[Collected data]
──────
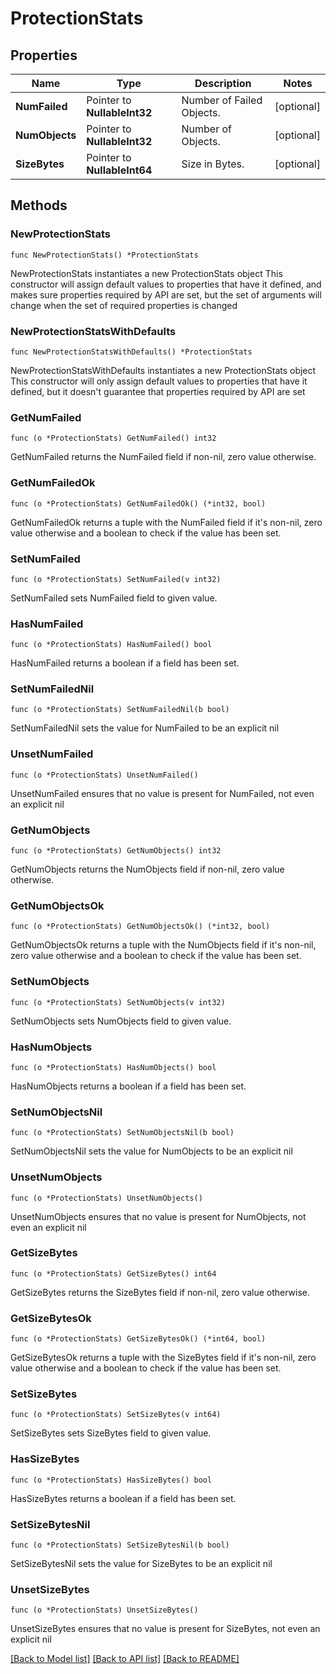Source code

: # ProtectionStats

## Properties

Name | Type | Description | Notes
------------ | ------------- | ------------- | -------------
**NumFailed** | Pointer to **NullableInt32** | Number of Failed Objects. | [optional] 
**NumObjects** | Pointer to **NullableInt32** | Number of Objects. | [optional] 
**SizeBytes** | Pointer to **NullableInt64** | Size in Bytes. | [optional] 

## Methods

### NewProtectionStats

`func NewProtectionStats() *ProtectionStats`

NewProtectionStats instantiates a new ProtectionStats object
This constructor will assign default values to properties that have it defined,
and makes sure properties required by API are set, but the set of arguments
will change when the set of required properties is changed

### NewProtectionStatsWithDefaults

`func NewProtectionStatsWithDefaults() *ProtectionStats`

NewProtectionStatsWithDefaults instantiates a new ProtectionStats object
This constructor will only assign default values to properties that have it defined,
but it doesn't guarantee that properties required by API are set

### GetNumFailed

`func (o *ProtectionStats) GetNumFailed() int32`

GetNumFailed returns the NumFailed field if non-nil, zero value otherwise.

### GetNumFailedOk

`func (o *ProtectionStats) GetNumFailedOk() (*int32, bool)`

GetNumFailedOk returns a tuple with the NumFailed field if it's non-nil, zero value otherwise
and a boolean to check if the value has been set.

### SetNumFailed

`func (o *ProtectionStats) SetNumFailed(v int32)`

SetNumFailed sets NumFailed field to given value.

### HasNumFailed

`func (o *ProtectionStats) HasNumFailed() bool`

HasNumFailed returns a boolean if a field has been set.

### SetNumFailedNil

`func (o *ProtectionStats) SetNumFailedNil(b bool)`

 SetNumFailedNil sets the value for NumFailed to be an explicit nil

### UnsetNumFailed
`func (o *ProtectionStats) UnsetNumFailed()`

UnsetNumFailed ensures that no value is present for NumFailed, not even an explicit nil
### GetNumObjects

`func (o *ProtectionStats) GetNumObjects() int32`

GetNumObjects returns the NumObjects field if non-nil, zero value otherwise.

### GetNumObjectsOk

`func (o *ProtectionStats) GetNumObjectsOk() (*int32, bool)`

GetNumObjectsOk returns a tuple with the NumObjects field if it's non-nil, zero value otherwise
and a boolean to check if the value has been set.

### SetNumObjects

`func (o *ProtectionStats) SetNumObjects(v int32)`

SetNumObjects sets NumObjects field to given value.

### HasNumObjects

`func (o *ProtectionStats) HasNumObjects() bool`

HasNumObjects returns a boolean if a field has been set.

### SetNumObjectsNil

`func (o *ProtectionStats) SetNumObjectsNil(b bool)`

 SetNumObjectsNil sets the value for NumObjects to be an explicit nil

### UnsetNumObjects
`func (o *ProtectionStats) UnsetNumObjects()`

UnsetNumObjects ensures that no value is present for NumObjects, not even an explicit nil
### GetSizeBytes

`func (o *ProtectionStats) GetSizeBytes() int64`

GetSizeBytes returns the SizeBytes field if non-nil, zero value otherwise.

### GetSizeBytesOk

`func (o *ProtectionStats) GetSizeBytesOk() (*int64, bool)`

GetSizeBytesOk returns a tuple with the SizeBytes field if it's non-nil, zero value otherwise
and a boolean to check if the value has been set.

### SetSizeBytes

`func (o *ProtectionStats) SetSizeBytes(v int64)`

SetSizeBytes sets SizeBytes field to given value.

### HasSizeBytes

`func (o *ProtectionStats) HasSizeBytes() bool`

HasSizeBytes returns a boolean if a field has been set.

### SetSizeBytesNil

`func (o *ProtectionStats) SetSizeBytesNil(b bool)`

 SetSizeBytesNil sets the value for SizeBytes to be an explicit nil

### UnsetSizeBytes
`func (o *ProtectionStats) UnsetSizeBytes()`

UnsetSizeBytes ensures that no value is present for SizeBytes, not even an explicit nil

[[Back to Model list]](../README.md#documentation-for-models) [[Back to API list]](../README.md#documentation-for-api-endpoints) [[Back to README]](../README.md)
──────
Without the pictures, extract every entry verbatim.

◆ Written answer
Source code

: # ProtectionStats

## Properties

Name | Type | Description | Notes
------------ | ------------- | ------------- | -------------
**NumFailed** | Pointer to **NullableInt32** | Number of Failed Objects. | [optional] 
**NumObjects** | Pointer to **NullableInt32** | Number of Objects. | [optional] 
**SizeBytes** | Pointer to **NullableInt64** | Size in Bytes. | [optional] 

## Methods

### NewProtectionStats

`func NewProtectionStats() *ProtectionStats`

NewProtectionStats instantiates a new ProtectionStats object
This constructor will assign default values to properties that have it defined,
and makes sure properties required by API are set, but the set of arguments
will change when the set of required properties is changed

### NewProtectionStatsWithDefaults

`func NewProtectionStatsWithDefaults() *ProtectionStats`

NewProtectionStatsWithDefaults instantiates a new ProtectionStats object
This constructor will only assign default values to properties that have it defined,
but it doesn't guarantee that properties required by API are set

### GetNumFailed

`func (o *ProtectionStats) GetNumFailed() int32`

GetNumFailed returns the NumFailed field if non-nil, zero value otherwise.

### GetNumFailedOk

`func (o *ProtectionStats) GetNumFailedOk() (*int32, bool)`

GetNumFailedOk returns a tuple with the NumFailed field if it's non-nil, zero value otherwise
and a boolean to check if the value has been set.

### SetNumFailed

`func (o *ProtectionStats) SetNumFailed(v int32)`

SetNumFailed sets NumFailed field to given value.

### HasNumFailed

`func (o *ProtectionStats) HasNumFailed() bool`

HasNumFailed returns a boolean if a field has been set.

### SetNumFailedNil

`func (o *ProtectionStats) SetNumFailedNil(b bool)`

 SetNumFailedNil sets the value for NumFailed to be an explicit nil

### UnsetNumFailed
`func (o *ProtectionStats) UnsetNumFailed()`

UnsetNumFailed ensures that no value is present for NumFailed, not even an explicit nil
### GetNumObjects

`func (o *ProtectionStats) GetNumObjects() int32`

GetNumObjects returns the NumObjects field if non-nil, zero value otherwise.

### GetNumObjectsOk

`func (o *ProtectionStats) GetNumObjectsOk() (*int32, bool)`

GetNumObjectsOk returns a tuple with the NumObjects field if it's non-nil, zero value otherwise
and a boolean to check if the value has been set.

### SetNumObjects

`func (o *ProtectionStats) SetNumObjects(v int32)`

SetNumObjects sets NumObjects field to given value.

### HasNumObjects

`func (o *ProtectionStats) HasNumObjects() bool`

HasNumObjects returns a boolean if a field has been set.

### SetNumObjectsNil

`func (o *ProtectionStats) SetNumObjectsNil(b bool)`

 SetNumObjectsNil sets the value for NumObjects to be an explicit nil

### UnsetNumObjects
`func (o *ProtectionStats) UnsetNumObjects()`

UnsetNumObjects ensures that no value is present for NumObjects, not even an explicit nil
### GetSizeBytes

`func (o *ProtectionStats) GetSizeBytes() int64`

GetSizeBytes returns the SizeBytes field if non-nil, zero value otherwise.

### GetSizeBytesOk

`func (o *ProtectionStats) GetSizeBytesOk() (*int64, bool)`

GetSizeBytesOk returns a tuple with the SizeBytes field if it's non-nil, zero value otherwise
and a boolean to check if the value has been set.

### SetSizeBytes

`func (o *ProtectionStats) SetSizeBytes(v int64)`

SetSizeBytes sets SizeBytes field to given value.

### HasSizeBytes

`func (o *ProtectionStats) HasSizeBytes() bool`

HasSizeBytes returns a boolean if a field has been set.

### SetSizeBytesNil

`func (o *ProtectionStats) SetSizeBytesNil(b bool)`

 SetSizeBytesNil sets the value for SizeBytes to be an explicit nil

### UnsetSizeBytes
`func (o *ProtectionStats) UnsetSizeBytes()`

UnsetSizeBytes ensures that no value is present for SizeBytes, not even an explicit nil

[[Back to Model list]](../README.md#documentation-for-models) [[Back to API list]](../README.md#documentation-for-api-endpoints) [[Back to README]](../README.md)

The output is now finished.